Rainwear for fishing

Water is pretty much an essential part of fishing, but when a lot of the water arrives above the, well, waterline, it causes concerns for those seeking what swims.

Water is pretty much an essential part of fishing, but when a lot of the water arrives above the, well, waterline, it causes concerns for those seeking what swims below the, you know, waterline. OK, we're talking about rain — showers, downpours, liquid sunshine. Call it what you like, precipitation can be very problematic, unless you're well protected.


Bassmaster Elite Series pro Gary Klein says his foul weather gear plays an integral role in his performance. Because his livelihood depends upon being able to function outdoors regardless of Mother Nature's temperament, Klein judges what he wears with great discernment.

"One of the reasons outer wear is so important is not only for the rain but for the wind chill," he said. "When you sit down in the boat and run at 70-plus miles per hour, that's when the chill really gets you."

Klein prefers bibs with high midsections, waterproof zippers and storm flaps. "When I'm sitting and driving, it's important that my bibs have a midsection that is totally dry because everything that comes across the console hits me in the chest and pools in the crotch."
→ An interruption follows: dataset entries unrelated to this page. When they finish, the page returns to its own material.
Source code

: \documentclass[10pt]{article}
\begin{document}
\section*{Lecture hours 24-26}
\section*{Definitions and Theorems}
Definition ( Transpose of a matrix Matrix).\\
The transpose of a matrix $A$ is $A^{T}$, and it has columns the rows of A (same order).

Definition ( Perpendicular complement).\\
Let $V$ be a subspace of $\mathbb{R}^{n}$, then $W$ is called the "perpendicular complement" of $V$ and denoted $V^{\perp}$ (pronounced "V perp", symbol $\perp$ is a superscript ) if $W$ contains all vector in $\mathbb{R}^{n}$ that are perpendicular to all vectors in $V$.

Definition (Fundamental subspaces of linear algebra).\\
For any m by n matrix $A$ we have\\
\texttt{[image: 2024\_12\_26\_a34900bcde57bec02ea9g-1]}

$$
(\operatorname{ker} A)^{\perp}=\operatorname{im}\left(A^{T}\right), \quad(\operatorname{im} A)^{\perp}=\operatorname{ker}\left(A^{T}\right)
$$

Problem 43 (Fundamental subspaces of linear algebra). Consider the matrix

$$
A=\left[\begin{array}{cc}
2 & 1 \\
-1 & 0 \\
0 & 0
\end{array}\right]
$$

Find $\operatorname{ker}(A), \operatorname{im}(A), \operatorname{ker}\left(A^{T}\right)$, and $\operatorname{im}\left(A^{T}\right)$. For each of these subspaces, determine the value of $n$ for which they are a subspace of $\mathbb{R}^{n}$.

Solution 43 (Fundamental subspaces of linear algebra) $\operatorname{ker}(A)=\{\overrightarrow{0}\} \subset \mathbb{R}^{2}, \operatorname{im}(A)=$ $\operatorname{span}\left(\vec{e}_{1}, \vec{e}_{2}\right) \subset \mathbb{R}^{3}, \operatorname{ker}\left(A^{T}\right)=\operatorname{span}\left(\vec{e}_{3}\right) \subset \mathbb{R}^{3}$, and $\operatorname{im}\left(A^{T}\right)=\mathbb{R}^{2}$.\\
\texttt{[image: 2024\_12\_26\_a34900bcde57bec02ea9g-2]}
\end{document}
Same goes for the rain jacket — especially in the hood area. Minimizing the water that sneaks in through the face area is essential to staying dry, warm and operational. Similarly, sleeves should have some type of enclosure design such as glove inserts or Velcro straps to prevent water from creeping up your arms. Slip-on all-weather boots that enclose the cuffs of a rain suit are equally important.

Utility matters too, and Toyota Tundra provides its pro team with a rugged set of Gore-Tex Pro Qualifier foul weather gear from Bass Pro Shops that balances between protection and mobility. Cuff-to-hip zippers allow anglers to loosen the legs as needed for ventilation and for stepping into and out of the gear, while zippered slash pockets and large exterior cargo pockets keep essential items within easy reach.

In warmer months, Klein said he'll wear his bibs over shorts in the morning as a windbreaker. That's why lightweight durability gets high marks from anglers. "You want to be comfortable, and freedom of movement is important," Klein said.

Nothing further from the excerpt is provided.